De Tatar (Mongools: Татар, Tatar) waren een van de vijf grote Mongoolse stamverbanden (khanlig) op de Mongoolse Hoogvlakte in de 12e eeuw.

het Mongoolse Rijk in 1207, met de Tatar in het zuidoosten

De naam wordt voor het eerst genoemd in de Kül Tigininscriptie als Otuz Tatar Bodun ("Stam van de Dertig Tatar").

De Tatar woonden in de 5e eeuw in de noordoostelijke Gobi. In de 10e eeuw kwamen ze onder de Liao-dynastie van de Kitan. Na de val van de Liao stonden ze onder druk van de Jin-dynastie der Jurchen, en streden tegen de andere Mongoolse stammen. De Tatar leefden toen op de weidegronden rond Hulun Nuur en Buir Nuur en beheersten een handelsroute naar China.

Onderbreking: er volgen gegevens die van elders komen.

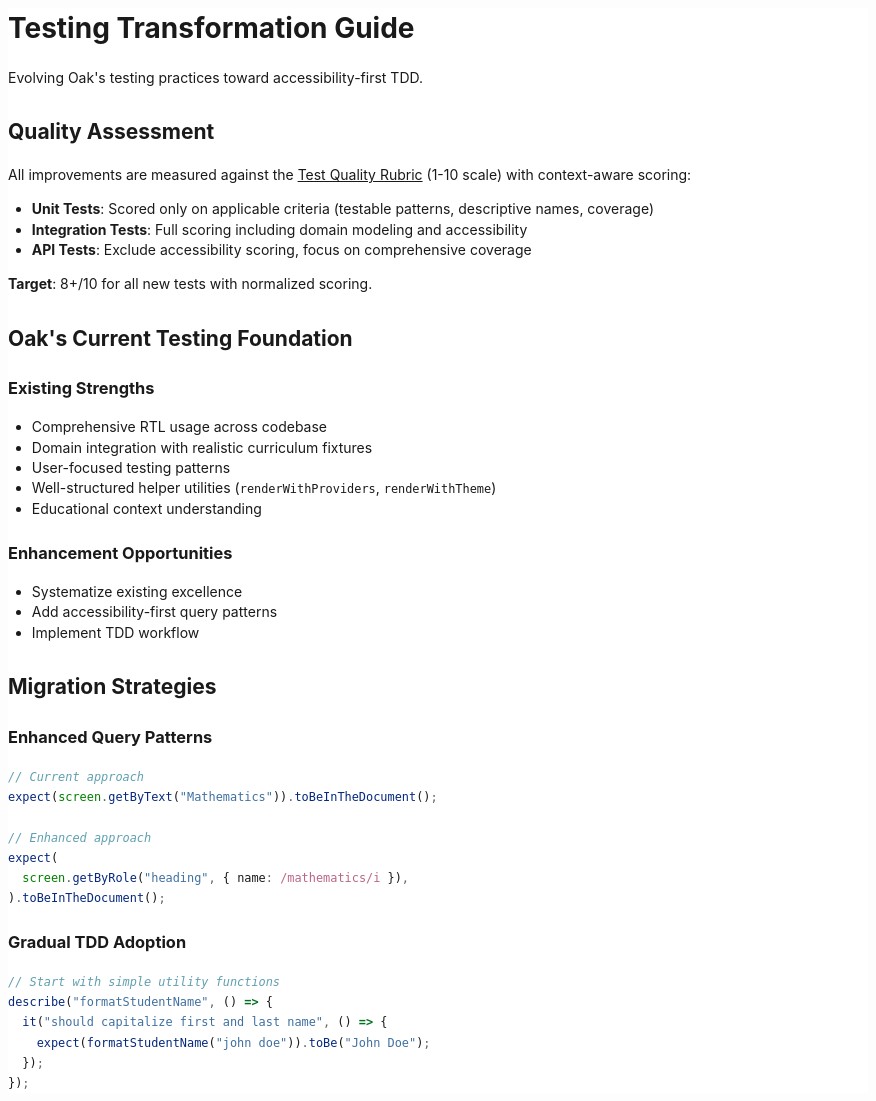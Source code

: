 # Testing Transformation Guide

Evolving Oak's testing practices toward accessibility-first TDD.

## Quality Assessment

All improvements are measured against the [Test Quality Rubric](./test-quality-rubrics.md) (1-10 scale) with context-aware scoring:

- **Unit Tests**: Scored only on applicable criteria (testable patterns, descriptive names, coverage)
- **Integration Tests**: Full scoring including domain modeling and accessibility
- **API Tests**: Exclude accessibility scoring, focus on comprehensive coverage

**Target**: 8+/10 for all new tests with normalized scoring.

## Oak's Current Testing Foundation

### Existing Strengths

- Comprehensive RTL usage across codebase
- Domain integration with realistic curriculum fixtures
- User-focused testing patterns
- Well-structured helper utilities (`renderWithProviders`, `renderWithTheme`)
- Educational context understanding

### Enhancement Opportunities

- Systematize existing excellence
- Add accessibility-first query patterns
- Implement TDD workflow

## Migration Strategies

### Enhanced Query Patterns

```typescript
// Current approach
expect(screen.getByText("Mathematics")).toBeInTheDocument();

// Enhanced approach
expect(
  screen.getByRole("heading", { name: /mathematics/i }),
).toBeInTheDocument();
```

### Gradual TDD Adoption

```typescript
// Start with simple utility functions
describe("formatStudentName", () => {
  it("should capitalize first and last name", () => {
    expect(formatStudentName("john doe")).toBe("John Doe");
  });
});
```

Met de stichting van het Mongoolse Rijk werden de Tatar door Dzjengis Khan onderworpen. Onder diens kleinzoon Batoe Chan trokken zij naar het westen, waarbij zij ook meerdere Turkse stammen met zich mee voerden.

De naam Tataren werd door de Russen en andere Europese volkeren gebruikt om Mongolen zowel als Turken onder Mongoolse heerschappij aan te duiden, met name degene onder de Gouden Horde. Bij de Europeanen werd het hele gebied ten oosten van de Oeral als Tartarije bekend. Later werd de naam door de Russen gebruikt om alle Turks- dan wel Mongoolstalige volkeren aan te duiden, en zelfs islamitische Kaukasusvolkeren. Tegenwoordig wordt ze gebruikt voor de meest Turkstalige moslims van Rusland, Oekraïne, Polen en Litouwen, met name de Wolga-Tataren, Krim-Tataren, Lipka-Tataren, Astrachan-Tataren, Nogai en Siberische Tataren.